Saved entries

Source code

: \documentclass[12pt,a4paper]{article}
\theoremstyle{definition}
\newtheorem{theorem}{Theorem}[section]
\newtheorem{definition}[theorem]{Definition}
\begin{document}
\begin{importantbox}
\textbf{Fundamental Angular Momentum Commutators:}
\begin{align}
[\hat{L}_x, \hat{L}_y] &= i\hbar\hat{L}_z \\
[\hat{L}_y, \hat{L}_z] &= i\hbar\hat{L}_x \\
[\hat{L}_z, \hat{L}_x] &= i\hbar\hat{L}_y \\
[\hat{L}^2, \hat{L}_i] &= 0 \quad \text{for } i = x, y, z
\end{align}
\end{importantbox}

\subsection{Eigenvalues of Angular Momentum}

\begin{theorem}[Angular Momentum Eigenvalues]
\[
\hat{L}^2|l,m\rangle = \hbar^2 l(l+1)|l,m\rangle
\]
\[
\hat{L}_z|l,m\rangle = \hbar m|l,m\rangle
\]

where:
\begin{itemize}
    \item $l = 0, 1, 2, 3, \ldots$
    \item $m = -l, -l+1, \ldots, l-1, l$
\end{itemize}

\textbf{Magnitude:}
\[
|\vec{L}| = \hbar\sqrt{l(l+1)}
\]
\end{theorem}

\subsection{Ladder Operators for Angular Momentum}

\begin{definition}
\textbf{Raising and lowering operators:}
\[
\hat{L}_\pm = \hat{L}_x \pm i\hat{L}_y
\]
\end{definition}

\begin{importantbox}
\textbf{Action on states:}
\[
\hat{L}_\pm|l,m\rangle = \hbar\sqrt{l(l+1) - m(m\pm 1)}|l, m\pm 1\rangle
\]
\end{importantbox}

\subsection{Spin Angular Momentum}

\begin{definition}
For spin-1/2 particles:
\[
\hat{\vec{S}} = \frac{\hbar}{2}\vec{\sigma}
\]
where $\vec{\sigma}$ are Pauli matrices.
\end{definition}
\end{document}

- Goal of the exercise -
Give only the number of lines in the data that hold the word "Momentum".

- Solution to this problem -
5